Presently the conductor came up for her fare; she found she had fivepence in the world. She asked him where the omnibus went, and was told to the Cedars Hotel, West Kensington.
“Past Lillie Road?”
He nodded, and she paid away her last penny. After all, even if Monkley and her father did owe Mrs. Meares a good deal of money, Sylvia did not believe she would have her arrested. She would surely be too much interested to find that she was a girl and not a boy. Sylvia laughed when she thought of Jay Cohen in the slop-pail, for she remembered the baboon in Lillie Road, and she wondered if Clara was still there. What a lot she would have to tell Mrs. Meares, and if the baron had not left she would ask him why he had attacked her in that extraordinary way when she went to the party in Redcliffe Gardens. That was more than two years ago now. Sylvia wished she had gone to Lillie Road with Arthur Madden when she had some money and could have paid Mrs. Meares what was owing to her. Now she had not a penny in the world; she had not even any clothes. The omnibus jogged on, and Sylvia’s thoughts jogged with it.
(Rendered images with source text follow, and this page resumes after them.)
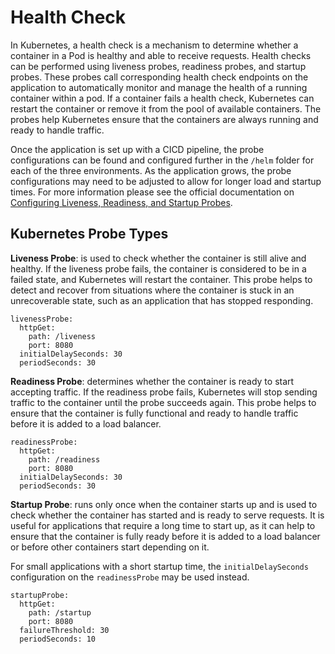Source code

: # **Health Check**

In Kubernetes, a health check is a mechanism to determine whether a container in a Pod is healthy and able to receive requests. Health checks can be performed using liveness probes, readiness probes, and startup probes. These probes call corresponding health check endpoints on the application to automatically monitor and manage the health of a running container within a pod. If a container fails a health check, Kubernetes can restart the container or remove it from the pool of available containers. The probes help Kubernetes ensure that the containers are always running and ready to handle traffic.

Once the application is set up with a CICD pipeline, the probe configurations can be found and configured further in the `/helm` folder for each of the three environments. As the application grows, the probe configurations may need to be adjusted to allow for longer load and startup times. For more information please see the official documentation on [Configuring Liveness, Readiness, and Startup Probes](https://kubernetes.io/docs/tasks/configure-pod-container/configure-liveness-readiness-startup-probes/).

## **Kubernetes Probe Types**

**Liveness Probe**: is used to check whether the container is still alive and healthy. If the liveness probe fails, the container is considered to be in a failed state, and Kubernetes will restart the container. This probe helps to detect and recover from situations where the container is stuck in an unrecoverable state, such as an application that has stopped responding.

```
livenessProbe:
  httpGet:
    path: /liveness
    port: 8080
  initialDelaySeconds: 30
  periodSeconds: 30
```

**Readiness Probe**: determines whether the container is ready to start accepting traffic. If the readiness probe fails, Kubernetes will stop sending traffic to the container until the probe succeeds again. This probe helps to ensure that the container is fully functional and ready to handle traffic before it is added to a load balancer. 

```
readinessProbe:
  httpGet:
    path: /readiness
    port: 8080
  initialDelaySeconds: 30
  periodSeconds: 30
```

**Startup Probe**: runs only once when the container starts up and is used to check whether the container has started and is ready to serve requests. It is useful for applications that require a long time to start up, as it can help to ensure that the container is fully ready before it is added to a load balancer or before other containers start depending on it.

For small applications with a short startup time, the `initialDelaySeconds` configuration on the `readinessProbe` may be used instead.

```
startupProbe:
  httpGet:
    path: /startup
    port: 8080
  failureThreshold: 30
  periodSeconds: 10
```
“I wonder if I shall always have adventures,” she said to herself, “but I wish I could sometimes have adventures that have nothing to do with love. It’s such a nuisance to be always running away for the same reason. It’s such a stupid reason. But it’s rather jolly to run away. It’s more fun than being like that girl in front.” She contemplated a girl of about her own age, to whom an elderly woman was pointing out the St. James’s Hall with a kind of suppressed excitement, a fever of unsatisfied pleasure.
“You’ve never been to the Moore and Burgess minstrels, have you, dear?” she was saying. “We must get your father to take us some afternoon. Look at the people coming out.”
The girl looked dutifully, but Sylvia thought it was more amusing to look at the people struggling to mount omnibuses already full. She wondered what that girl would have done with somebody like Danny Lewis, and she felt sorry for the prim and dutiful young creature who could never see Jay Cohen sitting in a slop-pail. Sylvia burst into a loud laugh, and a stout woman who was occupying three-quarters of her seat edged away from her a little.
“We shall be late for tea,” said the elderly woman in an ecstasy of dissipation, when she saw the clock at Hyde Park Corner. “We sha’n’t be home till after six. We ought to have had tea at King’s Cross.”
The elderly woman was still talking about tea when they stopped at Sloane Street, and Sylvia’s counterpart was still returning polite answers to her speculation; when they got down at South Kensington Station the last thing Sylvia heard was a suggestion that perhaps it might be possible to arrange for dinner to be a quarter of an hour earlier.
It was dark when Sylvia reached the house in Lillie Road and she hoped very much that Clara would open the door; but another servant came, and when she asked for Mrs. Meares a sudden alarm caught her that Mrs. Meares might no longer be here and that she would be left alone in the night without a penny in the world. But Mrs. Meares was in.
“Have you come about the place?” whispered the new servant. “Because if you have you’ll take my advice and have nothing to do with it.”